I have a Cub Cadet 524. One of the tires has lost its seal and is deflated. I removed the bolt to remove the tire but the tire wont budge. Is there a trick to removing the wheel? Or do I need to use more muscle and tap it off? Any help would be appreciated.


----------



## Tony P. (Jan 9, 2017)

Try tapping it from the inside - out with a mallet. The trick is in making certain it doesn't happen again. Lubricate it annually with a quality grease. I suggest lithium complex and prefer Valvoline Full Synthetic Moly Fortified. Before greasing use a wire brush or sandpaper to remove any rust or imperfections on the axle.


----------



## Oneacer (Jan 3, 2011)

Spray a penetrating oil in-between the rim and the axle. Once wheel is repaired, put some NeverSeize on the axle, and any keyways if there are any, after wiping away any rust with a fine emery cloth. That way it will be much easier to get the wheel off in the future.

FWIW, having one of those mini-tire changers is a game changer, like the one from Harbor Freight, as I have. I do this tire stuff often, but even if you don't, chip in with other family members, and it is often cheaper when you use a 20% off coupon. That would only be a few dollars each, and well worth it.

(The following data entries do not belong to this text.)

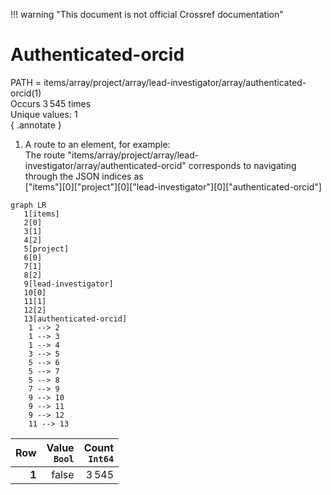 !!! warning "This document is not official Crossref documentation"
# Authenticated-orcid
PATH = items/array/project/array/lead-investigator/array/authenticated-orcid(1)  
Occurs 3 545 times  
Unique values: 1  
{ .annotate }

1. A route to an element, for example:  
   The route "items/array/project/array/lead-investigator/array/authenticated-orcid" corresponds to navigating through the JSON indices as  
   ["items"][0]["project"][0]["lead-investigator"][0]["authenticated-orcid"]  

```mermaid
graph LR
   1[items]
   2[0]
   3[1]
   4[2]
   5[project]
   6[0]
   7[1]
   8[2]
   9[lead-investigator]
   10[0]
   11[1]
   12[2]
   13[authenticated-orcid]
    1 --> 2
    1 --> 3
    1 --> 4
    3 --> 5
    5 --> 6
    5 --> 7
    5 --> 8
    7 --> 9
    9 --> 10
    9 --> 11
    9 --> 12
    11 --> 13
```

| **Row** | **Value**<br>`Bool` | **Count**<br>`Int64` |
|--------:|--------------------:|---------------------:|
| **1**   | false               | 3 545                |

https://www.harborfreight.com/mini-tire-changer-61179.html


----------



## db130 (Feb 16, 2013)

If the tire itself is good but it has come off the rim, you could try putting a ratcheting strap on the tire to reinflate it:






There's also the starting fluid method:






I used methods #2 and #3 to install new tires on my Bolens 824 as the rims are frozen to the axle. I'd highly recommend draining the fuel from your snowblower before you try using method #2.


----------



## penna stogey (Nov 25, 2019)

First post needs a hearty welcome, Hearty welcome from the Burg!


----------